Rachel Kushner. The Flamethrowers, 2013

It is an ambitions book, a stab at "great literature" and it works...

One of the big American novels from recent years.

 It offers a sweeping representation of radicalism - in life and art - in Italy and New York of the 70s. Reno, the main character, a young girl who wants to make it in the art world in New York of that time, guides us through the lofts, studios, galleries, and pubs of modernist NY and her observations draw the sad picture of art once trying to be "revolutionary" and "subversive" to the point of its annhilation and its becoming an obscure ornament pinned on the big egos of self-absorbed, manic, and sad people posing as artists. Tragically, the only thing beyond this "radical" art world depicted by Reno/Kushner that has a greater claim to authenticity, is the lurking menace of political violence and terrorism. Reno's brush with the underworld of Gianni and his comrades (the Italian Red Brigades) is a sobering experience which feels almost like a nightmare and can be told only in a matter-of-fact language which describes actions but does not attempt to wrench out meaning. While the art world is stylistically exuberant, narcissistic, and ridiculous, the Italian radicalists, indulge in a different kind of self-importance - the scary claim on ultimate justice, and on delivering that justice. By punishing and killing.
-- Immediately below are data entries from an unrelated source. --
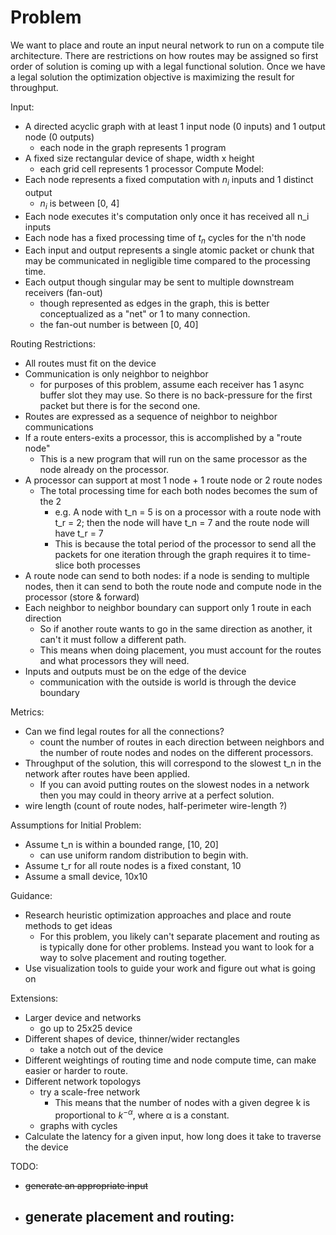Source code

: # Problem
We want to place and route an input neural network to run on a compute tile
architecture. There are restrictions on how routes may be assigned so first
order of solution is coming up with a legal functional solution. Once we
have a legal solution the optimization objective is maximizing the result
for throughput.

Input:
 - A directed acyclic graph with at least 1 input node (0 inputs) and 1 output node (0 outputs)
   - each node in the graph represents 1 program
 - A fixed size rectangular device of shape, width x height
   - each grid cell represents 1 processor
Compute Model:
 - Each node represents a fixed computation with $n_i$ inputs and 1 distinct output
   - $n_i$ is between [0, 4]
 - Each node executes it's computation only once it has received all n_i inputs
 - Each node has a fixed processing time of $t_n$ cycles for the n'th node
 - Each input and output represents a single atomic packet or chunk that may be
   communicated in negligible time compared to the processing time.
 - Each output though singular may be sent to multiple downstream receivers (fan-out)
   - though represented as edges in the graph, this is better conceptualized as a "net"
     or 1 to many connection.
   - the fan-out number is between [0, 40]


Routing Restrictions:
 - All routes must fit on the device
 - Communication is only neighbor to neighbor
   - for purposes of this problem, assume each receiver has 1 async buffer slot they
     may use. So there is no back-pressure for the first packet but there is for the
     second one.
 - Routes are expressed as a sequence of neighbor to neighbor communications
 - If a route enters-exits a processor, this is accomplished by a "route node"
   - This is a new program that will run on the same processor as the node
     already on the processor.
 - A processor can support at most 1 node + 1 route node or 2 route nodes
   - The total processing time for each both nodes becomes the sum of the 2
     - e.g. A node with t_n = 5 is on a processor with a route node with t_r = 2; then
       the node will have t_n = 7 and the route node will have t_r = 7
     - This is because the total period of the processor to send all the packets for
       one iteration through the graph requires it to time-slice both processes
 - A route node can send to both nodes: if a node is sending to multiple nodes, then it can send to both the route node and compute node in the processor (store & forward)
 - Each neighbor to neighbor boundary can support only 1 route in each direction
   - So if another route wants to go in the same direction as another, it can't
     it must follow a different path.
   - This means when doing placement, you must account for the routes and what processors
     they will need.
 - Inputs and outputs must be on the edge of the device
   - communication with the outside is world is through the device boundary

Metrics:
 - Can we find legal routes for all the connections?
   - count the number of routes in each direction between neighbors and the number
     of route nodes and nodes on the different processors.
 - Throughput of the solution, this will correspond to the slowest t_n in the network
   after routes have been applied.
   - If you can avoid putting routes on the slowest nodes in a network then you may
     could in theory arrive at a perfect solution.
 - wire length (count of route nodes, half-perimeter wire-length ?)
 

Assumptions for Initial Problem:
 - Assume t_n is within a bounded range, [10, 20]
   - can use uniform random distribution to begin with.
 - Assume t_r for all route nodes is a fixed constant, 10
 - Assume a small device, 10x10

Guidance:
 - Research heuristic optimization approaches and place and route methods to get ideas
   - For this problem, you likely can't separate placement and routing as is typically done
     for other problems. Instead you want to look for a way to solve placement and routing
     together.
 - Use visualization tools to guide your work and figure out what is going on

Extensions:
 - Larger device and networks
   - go up to 25x25 device
 - Different shapes of device, thinner/wider rectangles
   - take a notch out of the device
-  Different weightings of routing time and node compute time, can make easier or harder to route.
- Different network topologys
   - try a scale-free network
     - This means that the number of nodes with a given degree k is proportional to $k^{-α}$, where α is a constant.
   - graphs with cycles
 - Calculate the latency for a given input, how long does it take to traverse the device


 TODO:
 - ~~generate an appropriate input~~
 - generate placement and routing:
    -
 There is a lot more in this novel except the story or Reno and her passage into adulthood and her initiation into cynicism -- for what else can we call her coming to terms with reality...The narrative involves heavily metaphorically laden images of metal, rubber, and velocity (the Valera motorcycle), the fetishes of industrialism, film stock, photography, futurism, war, etc... In the end, there is a sense of too much "research" being ingested into a fictional work. In the end, one may wonder if the novel's complexity is not an effect of the diligence of this research, of the too many important themes being juggled with (a sense that lingered in me after reading Don DeLillo's "Libra" or "Underworld"). But the writing occasionally is so good, that it redeems the author for having been so ambitious.

 I shouldn't be complaining about this, actually - it is a rich book and reads with pleasure. That is rare.